Un jour, las de la foule et de la solitude, je décidai d’aller faire visite au poète Henley. Mallarmé, qui l’aimait beaucoup, m’avait parlé de lui. Il l’avait peint d’un mot : « Vous lui verrez une face de lion », m’avait-il dit.

William Henley me reçut beaucoup mieux que courtoisement, dans le cottage qu’il habitait sur les bords de la Tamise, à Barnes.

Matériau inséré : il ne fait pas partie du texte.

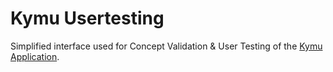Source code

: # Kymu Usertesting

Simplified interface used for Concept Validation & User Testing of the [Kymu Application](https://github.com/salernoelia/kymu).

Le vieux poète m’imposa d’abord par cet air de visage assez formidable qui avait frappé Mallarmé. Mais, dès les premiers mots, ce fauve à tête forte et vraiment léonine, ornée d’une crinière épaisse et d’une barbe de poil roux et blanc, me mit à l’aise ; et bientôt, un peu trop à l’aise. Jovial, se prenant à parler français d’une voix chaude et profonde, très marquée d’accent, il me fit entendre un langage dont la vigueur et la verdeur me saisirent. Cela sonnait ou dissonait étrangement dans l’atmosphère assez victorienne de son petit salon. Je n’en pouvais croire mes oreilles. (C’est là une expression tout usée, mais une figure admirable.)

Henley, avec de grands éclats de rire et une joie enfantine que ma stupeur très visible excitait et ravivait à chaque instant, me contait des choses énormes, qu’il débitait dans un argot d’une crudité et d’une authenticité surprenantes.